# `facebook/maskformer-swin-tiny-ade`

## Description
MaskFormer addresses instance, semantic and panoptic segmentation with the same paradigm: by predicting a set of masks and corresponding labels. Hence, all 3 tasks are treated as if they were instance segmentation.

## Running environment
- Custom Notebook image: `projects.registry.vmware.com/models/notebook/hf-inference-deploy@sha256:8c5960ce436881f37336b12556d7a661ea20e4dbfe9ac193516cf384daa51c19`
- 1 CPU, 5G memory

## Model inference

Import packages. *Note* that if you are using custom notebook image listed above, here you do not need to use `pip` to install any extra package.

In [1]:
from transformers import MaskFormerFeatureExtractor, MaskFormerForInstanceSegmentation
from PIL import Image
import requests

import os
os.environ['HTTP_PROXY'] = 'http://proxy.vmware.com:3128'
os.environ['HTTPS_PROXY'] = 'http://proxy.vmware.com:3128'
os.environ['CURL_CA_BUNDLE'] = ''

  from .autonotebook import tqdm as notebook_tqdm
2023-06-27 09:39:17.896619: I tensorflow/core/platform/cpu_feature_guard.cc:182] This TensorFlow binary is optimized to use available CPU instructions in performance-critical operations.
To enable the following instructions: AVX2 AVX512F FMA, in other operations, rebuild TensorFlow with the appropriate compiler flags.


*Note: Use `os.environ` to avoid HTTPS proxy error.*

Open the image.
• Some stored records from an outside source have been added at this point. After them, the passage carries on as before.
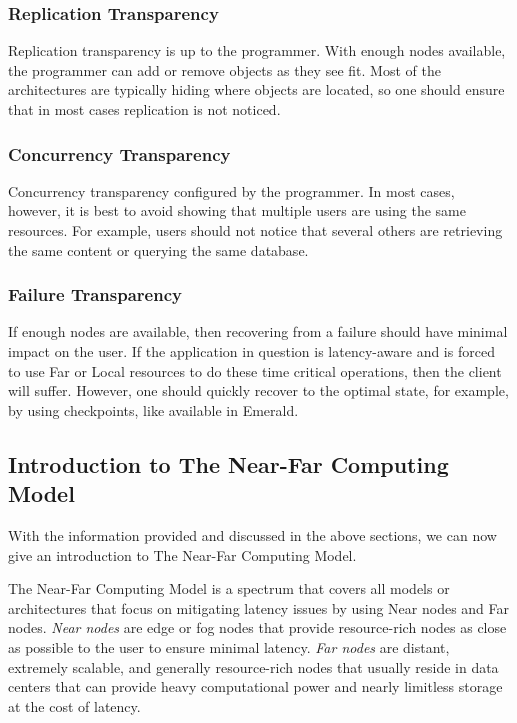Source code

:\subsubsection{Replication Transparency}
Replication transparency is up to the programmer. With enough nodes available, the programmer can add or remove objects as they see fit. Most of the architectures are typically hiding where objects are located, so one should ensure that in most cases replication is not noticed.

\subsubsection{Concurrency Transparency}
Concurrency transparency configured by the programmer. In most cases, however, it is best to avoid showing that multiple users are using the same resources. For example, users should not notice that several others are retrieving the same content or querying the same database. 

\subsubsection{Failure Transparency}
If enough nodes are available, then recovering from a failure should have minimal impact on the user. If the application in question is latency-aware and is forced to use Far or Local resources to do these time critical operations, then the client will suffer. However, one should quickly recover to the optimal state, for example, by using checkpoints, like available in Emerald.








\subsection{Introduction to The Near-Far Computing Model}
With the information provided and discussed in the above sections, we can now give an introduction to The Near-Far Computing Model.

The Near-Far Computing Model is a spectrum that covers all models or architectures that focus on mitigating latency issues by using Near nodes and Far nodes. \textit{Near nodes} are edge or fog nodes that provide resource-rich nodes as close as possible to the user to ensure minimal latency. \textit{Far nodes} are distant, extremely scalable, and generally resource-rich nodes that usually reside in data centers that can provide heavy computational power and nearly limitless storage at the cost of latency.

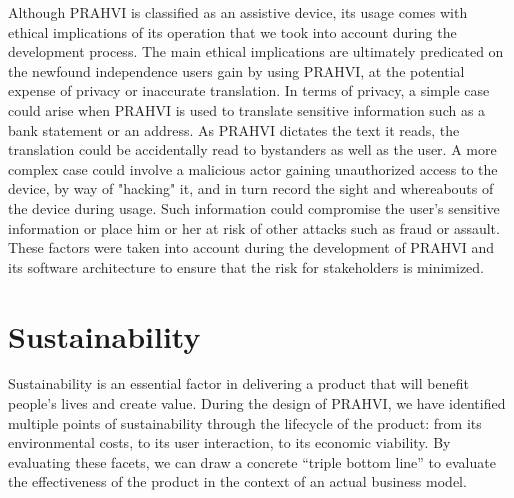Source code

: 	Although PRAHVI is classified as an assistive device, its usage comes with ethical implications of its operation that we took into account during the development process. The main ethical implications are ultimately predicated on the newfound independence users gain by using PRAHVI, at the potential expense of privacy or inaccurate translation. In terms of privacy, a simple case could arise when PRAHVI is used to translate sensitive information such as a bank statement or an address. As PRAHVI dictates the text it reads, the translation could be accidentally read to bystanders as well as the user. A more complex case could involve a malicious actor gaining unauthorized access to the device, by way of "hacking" it, and in turn record the sight and whereabouts of the device during usage. Such information could compromise the user's sensitive information or place him or her at risk of other attacks such as fraud or assault. These factors were taken into account during the development of PRAHVI and its software architecture to ensure that the risk for stakeholders is minimized.

\chapter{Sustainability}
	Sustainability is an essential factor in delivering a product that will benefit people's lives and create value. During the design of PRAHVI, we have identified multiple points of sustainability through the lifecycle of the product: from its environmental costs, to its user interaction, to its economic viability. By evaluating these facets, we can draw a concrete “triple bottom line” to evaluate the effectiveness of the product in the context of an actual business model.
	
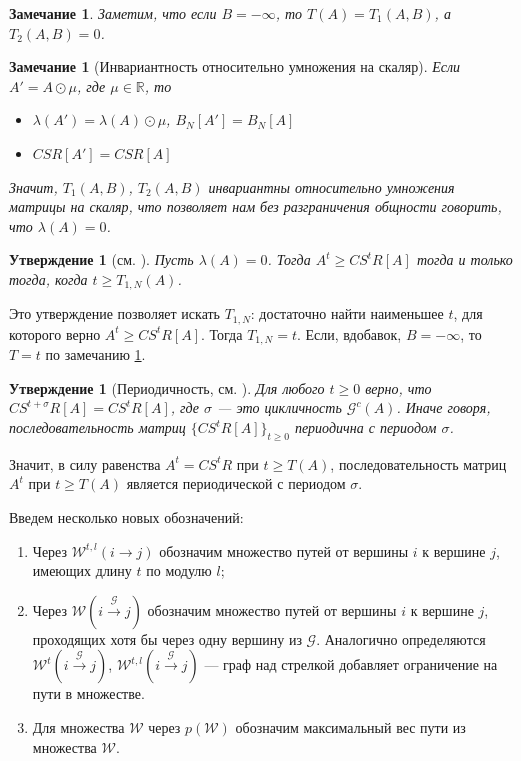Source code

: \documentclass[12pt]{article}
\newtheorem{proposition}[theorem]{Утверждение}
\newtheorem{remark}[theorem]{Замечание}
\begin{document}
\begin{remark}
\label{nullB}
Заметим, что если $B = -\infty$, то $T(A) = T_1(A, B)$, а $T_2(A, B) = 0$.
\end{remark}

\begin{remark}[Инвариантность относительно умножения на скаляр]
\label{invarianceOfT}
Если $A' = A \odot \mu$, где $\mu \in \mathbb{R}$, то 
\begin{itemize}
	\item $\lambda(A') = \lambda(A) \odot \mu$, $B_N[A'] = B_N[A]$
	\item $CSR[A'] = CSR[A]$
\end{itemize}
Значит, $T_1(A, B)$, $T_2(A, B)$ инвариантны относительно умножения матрицы на скаляр, что позволяет нам без разграничения общности говорить, что $\lambda(A) = 0$.
\end{remark}

\begin{proposition} [см. \cite{bounds}]
Пусть $\lambda(A) = 0$. Тогда $A^t \ge CS^tR[A]$ тогда и только тогда, когда $t \ge T_{1,N}(A)$.
\end{proposition}

Это утверждение позволяет искать $T_{1,N}$: достаточно найти наименьшее $t$, для которого верно $A^t \ge CS^tR[A]$. Тогда $T_{1,N} = t$. Если, вдобавок, $B = -\infty$, то $T = t$ по замечанию \ref{nullB}.

\begin{proposition} [Периодичность, см. \cite{21CSRExpansionsOfMatrixPowersInMaxAlgebra}] \label{periodicity}
Для любого $t \ge 0$ верно, что 
$CS^{t+\sigma}R[A] = CS^tR[A]$, где $\sigma$ --- это цикличность $\mathcal{G}^c(A)$. Иначе говоря, последовательность матриц $\{ CS^tR[A]\}_{t\ge0}$ периодична с периодом $\sigma$.
\end{proposition}

Значит, в силу равенства $A^t = CS^tR$ при $t \ge T(A)$, последовательность матриц $A^t$ при $t \ge T(A)$ является периодической с периодом $\sigma$.

Введем несколько новых обозначений:
\begin{enumerate}
    \item Через $\mathcal{W}^{t, l}(i \rightarrow j)$ обозначим множество путей от вершины $i$ к вершине $j$, имеющих длину $t$ по модулю $l$;
    \item Через $\mathcal{W}(i \xrightarrow{\mathcal{G}} j)$ обозначим множество путей от вершины $i$ к вершине $j$, проходящих хотя бы через одну вершину из $\mathcal{G}$. Аналогично определяются $\mathcal{W}^t(i \xrightarrow{\mathcal{G}} j)$, $\mathcal{W}^{t, l}(i \xrightarrow{\mathcal{G}} j)$ --- граф над стрелкой добавляет ограничение на пути в множестве.
    \item Для множества $\mathcal{W}$ через $p(\mathcal{W})$ обозначим максимальный вес пути из множества $\mathcal{W}$.
\end{enumerate}
\end{document}
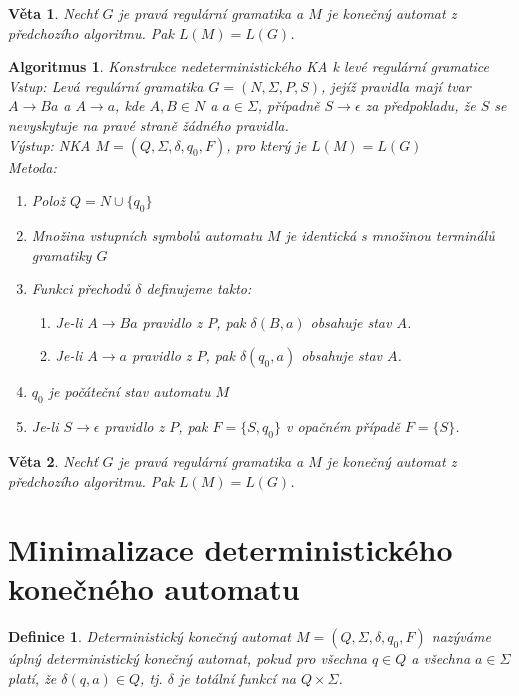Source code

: \documentclass[a4paper, 11pt]{report}
\newtheorem{mydef}{Definice}[chapter]
\newtheorem{veta}{Věta}[chapter]
\newtheorem{alg}{Algoritmus}[chapter]
\begin{document}
\begin{veta}
Nechť $G$ je pravá regulární gramatika a $M$ je konečný automat z předchozího algoritmu. Pak $L(M) = L(G)$.
\end{veta}

\begin{alg}
Konstrukce nedeterministického KA k levé regulární gramatice \\
Vstup: Levá regulární gramatika  $G = (N, \Sigma, P, S)$, jejíž pravidla mají tvar $A \to Ba$ a $A \to a$, kde $A,B \in N$ a $a \in \Sigma$, případně $S \to \epsilon$ za předpokladu, že $S$ se nevyskytuje na pravé straně žádného pravidla.\\
Výstup: NKA $M = (Q, \Sigma, \delta, q_0, F)$, pro který je $L(M) = L(G)$\\
Metoda:
\begin{enumerate}
	\item Polož $Q = N \cup \{q_0\}$
	\item Množina vstupních symbolů automatu $M$ je identická s množinou terminálů gramatiky $G$
	\item Funkci přechodů $\delta$ definujeme takto:
	\begin{enumerate}
		\item Je-li $A \to Ba$ pravidlo z $P$, pak $\delta(B, a)$ obsahuje stav $A$.
		\item Je-li $A \to a$ pravidlo z $P$, pak $\delta(q_0, a)$ obsahuje stav $A$.
	\end{enumerate}
	\item $q_0$ je počáteční stav automatu $M$
	\item Je-li $S \to \epsilon$ pravidlo z $P$, pak $F = \{S, q_0\}$ v opačném případě $F = \{S\}$.
\end{enumerate}
\end{alg}

\begin{veta}
Nechť $G$ je pravá regulární gramatika a $M$ je konečný automat z předchozího algoritmu. Pak $L(M) = L(G)$.
\end{veta}

\section{Minimalizace deterministického konečného automatu}

\begin{mydef}
Deterministický konečný automat $M = (Q, \Sigma, \delta, q_0, F)$ nazýváme \emph{úplný deterministický konečný automat}, pokud pro všechna $q \in Q$ a všechna $a \in \Sigma$ platí, že $\delta(q, a) \in Q$, tj. $\delta$ je totální funkcí na $Q \times \Sigma$.
\end{mydef}
\end{document}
And extract the feature from the image.

In [2]:
url = "https://huggingface.co/datasets/hf-internal-testing/fixtures_ade20k/resolve/main/ADE_val_00000001.jpg"
image = Image.open(requests.get(url, stream=True).raw)
feature_extractor = MaskFormerFeatureExtractor.from_pretrained("facebook/maskformer-swin-tiny-ade")
inputs = feature_extractor(images=image, return_tensors="pt")

Downloading (…)rocessor_config.json: 100%|██████████| 380/380 [00:00<00:00, 37.6kB/s]


Get the pre-trained model. And use the extracted feature from above code cell as the input to the model inference.

In [3]:
model = MaskFormerForInstanceSegmentation.from_pretrained("facebook/maskformer-swin-tiny-ade")
outputs = model(**inputs)
# model predicts class_queries_logits of shape `(batch_size, num_queries)` and masks_queries_logits of shape `(batch_size, num_queries, height, width)`
class_queries_logits = outputs.class_queries_logits
masks_queries_logits = outputs.masks_queries_logits

Downloading (…)lve/main/config.json: 100%|██████████| 12.5k/12.5k [00:00<00:00, 4.50MB/s]
Downloading pytorch_model.bin: 100%|██████████| 167M/167M [00:10<00:00, 16.0MB/s] 


Post-process the model inference result, and print the result

In [4]:
predicted_semantic_map = feature_extractor.post_process_semantic_segmentation(outputs, target_sizes=[image.size[::-1]])[0]

In [5]:
list(predicted_semantic_map.shape)

[512, 683]